> **TASK TO COMPLETE**: The expected output is the first line of the data below and every line after it, up to and including the line containing "#### int wnext(int l, int", each reproduced exactly.

> **THE DATA**:

==================================================

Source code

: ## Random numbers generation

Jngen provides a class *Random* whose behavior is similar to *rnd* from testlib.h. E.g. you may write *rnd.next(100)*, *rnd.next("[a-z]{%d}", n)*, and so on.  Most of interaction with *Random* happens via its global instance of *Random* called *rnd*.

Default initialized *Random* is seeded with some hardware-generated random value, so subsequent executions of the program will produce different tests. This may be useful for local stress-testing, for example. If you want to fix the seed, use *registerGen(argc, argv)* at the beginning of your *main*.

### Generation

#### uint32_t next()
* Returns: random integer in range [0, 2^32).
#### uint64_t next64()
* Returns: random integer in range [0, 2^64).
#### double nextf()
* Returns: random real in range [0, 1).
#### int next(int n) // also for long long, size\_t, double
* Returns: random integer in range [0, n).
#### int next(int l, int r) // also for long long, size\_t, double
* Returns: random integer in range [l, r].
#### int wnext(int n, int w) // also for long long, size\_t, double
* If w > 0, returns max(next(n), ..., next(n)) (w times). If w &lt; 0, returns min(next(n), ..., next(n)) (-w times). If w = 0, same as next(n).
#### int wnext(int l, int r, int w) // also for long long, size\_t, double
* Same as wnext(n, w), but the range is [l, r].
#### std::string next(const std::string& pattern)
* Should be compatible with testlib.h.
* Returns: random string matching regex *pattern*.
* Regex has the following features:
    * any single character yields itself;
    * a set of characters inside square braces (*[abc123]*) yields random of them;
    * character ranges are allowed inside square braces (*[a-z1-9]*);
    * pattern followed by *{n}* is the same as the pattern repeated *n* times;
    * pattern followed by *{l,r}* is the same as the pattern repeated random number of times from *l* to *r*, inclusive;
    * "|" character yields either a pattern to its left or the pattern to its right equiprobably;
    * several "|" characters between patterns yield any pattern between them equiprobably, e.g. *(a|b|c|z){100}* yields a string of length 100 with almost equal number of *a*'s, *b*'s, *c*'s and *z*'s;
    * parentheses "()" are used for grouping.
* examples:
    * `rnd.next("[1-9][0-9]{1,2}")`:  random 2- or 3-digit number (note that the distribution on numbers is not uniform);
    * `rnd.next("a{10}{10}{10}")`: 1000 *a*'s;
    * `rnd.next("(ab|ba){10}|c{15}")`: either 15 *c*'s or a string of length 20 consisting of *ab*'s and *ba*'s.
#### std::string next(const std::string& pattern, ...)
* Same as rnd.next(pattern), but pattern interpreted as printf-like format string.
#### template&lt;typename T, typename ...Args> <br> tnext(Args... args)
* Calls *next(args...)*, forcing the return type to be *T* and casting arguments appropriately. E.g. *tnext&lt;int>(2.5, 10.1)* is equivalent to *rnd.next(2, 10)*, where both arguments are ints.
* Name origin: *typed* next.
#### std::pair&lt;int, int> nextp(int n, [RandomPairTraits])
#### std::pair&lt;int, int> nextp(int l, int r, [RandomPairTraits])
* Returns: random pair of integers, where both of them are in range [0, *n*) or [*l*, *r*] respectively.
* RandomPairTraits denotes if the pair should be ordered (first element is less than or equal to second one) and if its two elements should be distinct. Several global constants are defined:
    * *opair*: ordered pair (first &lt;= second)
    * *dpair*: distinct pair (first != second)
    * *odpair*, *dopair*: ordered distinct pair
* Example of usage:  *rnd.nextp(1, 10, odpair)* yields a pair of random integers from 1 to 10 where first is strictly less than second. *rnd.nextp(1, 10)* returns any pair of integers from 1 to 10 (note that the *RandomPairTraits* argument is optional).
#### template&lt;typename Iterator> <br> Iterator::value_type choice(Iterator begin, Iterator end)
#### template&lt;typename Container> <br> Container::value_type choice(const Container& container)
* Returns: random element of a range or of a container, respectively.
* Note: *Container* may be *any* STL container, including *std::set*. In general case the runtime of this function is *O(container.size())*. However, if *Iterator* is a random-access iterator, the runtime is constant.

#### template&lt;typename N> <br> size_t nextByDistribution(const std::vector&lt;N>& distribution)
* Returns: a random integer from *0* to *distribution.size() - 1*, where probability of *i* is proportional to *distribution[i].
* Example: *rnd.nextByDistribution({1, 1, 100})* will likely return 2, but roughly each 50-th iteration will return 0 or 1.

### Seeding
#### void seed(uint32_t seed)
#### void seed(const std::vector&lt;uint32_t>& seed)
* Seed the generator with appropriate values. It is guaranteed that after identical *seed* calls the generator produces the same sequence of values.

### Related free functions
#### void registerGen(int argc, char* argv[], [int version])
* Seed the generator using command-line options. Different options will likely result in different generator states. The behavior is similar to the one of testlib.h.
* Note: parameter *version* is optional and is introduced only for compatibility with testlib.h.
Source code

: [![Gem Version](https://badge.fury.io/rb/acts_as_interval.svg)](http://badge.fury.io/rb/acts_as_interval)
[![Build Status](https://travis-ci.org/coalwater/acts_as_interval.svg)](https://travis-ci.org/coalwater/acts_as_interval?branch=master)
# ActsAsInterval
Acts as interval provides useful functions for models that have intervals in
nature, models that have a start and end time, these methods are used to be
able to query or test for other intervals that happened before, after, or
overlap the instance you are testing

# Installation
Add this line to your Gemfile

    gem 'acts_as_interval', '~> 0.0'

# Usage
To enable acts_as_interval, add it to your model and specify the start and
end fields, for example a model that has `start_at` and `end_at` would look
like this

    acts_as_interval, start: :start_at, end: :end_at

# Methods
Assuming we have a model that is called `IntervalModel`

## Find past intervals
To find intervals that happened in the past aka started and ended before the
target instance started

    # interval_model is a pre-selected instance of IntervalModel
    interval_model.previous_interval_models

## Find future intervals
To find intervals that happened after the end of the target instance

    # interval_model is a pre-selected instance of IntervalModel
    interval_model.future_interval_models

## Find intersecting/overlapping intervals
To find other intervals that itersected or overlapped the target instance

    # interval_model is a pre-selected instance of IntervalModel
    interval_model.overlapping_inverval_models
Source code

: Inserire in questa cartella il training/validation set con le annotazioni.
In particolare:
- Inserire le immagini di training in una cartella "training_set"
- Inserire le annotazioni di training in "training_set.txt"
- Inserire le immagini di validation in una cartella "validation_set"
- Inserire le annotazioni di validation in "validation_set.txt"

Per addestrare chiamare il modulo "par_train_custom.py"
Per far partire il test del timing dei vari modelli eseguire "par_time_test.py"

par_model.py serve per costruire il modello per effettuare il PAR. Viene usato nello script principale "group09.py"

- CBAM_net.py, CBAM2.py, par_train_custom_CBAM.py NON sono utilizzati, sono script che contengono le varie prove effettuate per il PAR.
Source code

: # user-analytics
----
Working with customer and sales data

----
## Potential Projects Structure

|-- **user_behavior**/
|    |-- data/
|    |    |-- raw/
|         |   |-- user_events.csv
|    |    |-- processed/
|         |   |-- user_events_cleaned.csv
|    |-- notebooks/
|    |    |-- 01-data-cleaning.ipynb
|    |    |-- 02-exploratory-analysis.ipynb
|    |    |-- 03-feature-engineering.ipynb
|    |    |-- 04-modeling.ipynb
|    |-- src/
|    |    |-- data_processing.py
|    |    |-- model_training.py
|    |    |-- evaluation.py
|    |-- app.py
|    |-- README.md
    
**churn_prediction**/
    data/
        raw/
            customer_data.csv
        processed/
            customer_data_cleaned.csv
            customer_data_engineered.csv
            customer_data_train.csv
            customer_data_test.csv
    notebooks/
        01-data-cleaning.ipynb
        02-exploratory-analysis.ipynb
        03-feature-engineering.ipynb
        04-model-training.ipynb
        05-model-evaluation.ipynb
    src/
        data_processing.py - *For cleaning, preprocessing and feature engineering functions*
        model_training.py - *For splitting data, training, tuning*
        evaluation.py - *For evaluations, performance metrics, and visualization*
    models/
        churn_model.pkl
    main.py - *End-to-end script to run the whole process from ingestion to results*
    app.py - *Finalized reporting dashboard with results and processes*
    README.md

==================================================

> **RESULT FOR THIS TASK**:
Source code

: ## Random numbers generation

Jngen provides a class *Random* whose behavior is similar to *rnd* from testlib.h. E.g. you may write *rnd.next(100)*, *rnd.next("[a-z]{%d}", n)*, and so on.  Most of interaction with *Random* happens via its global instance of *Random* called *rnd*.

Default initialized *Random* is seeded with some hardware-generated random value, so subsequent executions of the program will produce different tests. This may be useful for local stress-testing, for example. If you want to fix the seed, use *registerGen(argc, argv)* at the beginning of your *main*.

### Generation

#### uint32_t next()
* Returns: random integer in range [0, 2^32).
#### uint64_t next64()
* Returns: random integer in range [0, 2^64).
#### double nextf()
* Returns: random real in range [0, 1).
#### int next(int n) // also for long long, size\_t, double
* Returns: random integer in range [0, n).
#### int next(int l, int r) // also for long long, size\_t, double
* Returns: random integer in range [l, r].
#### int wnext(int n, int w) // also for long long, size\_t, double
* If w > 0, returns max(next(n), ..., next(n)) (w times). If w &lt; 0, returns min(next(n), ..., next(n)) (-w times). If w = 0, same as next(n).
#### int wnext(int l, int r, int w) // also for long long, size\_t, double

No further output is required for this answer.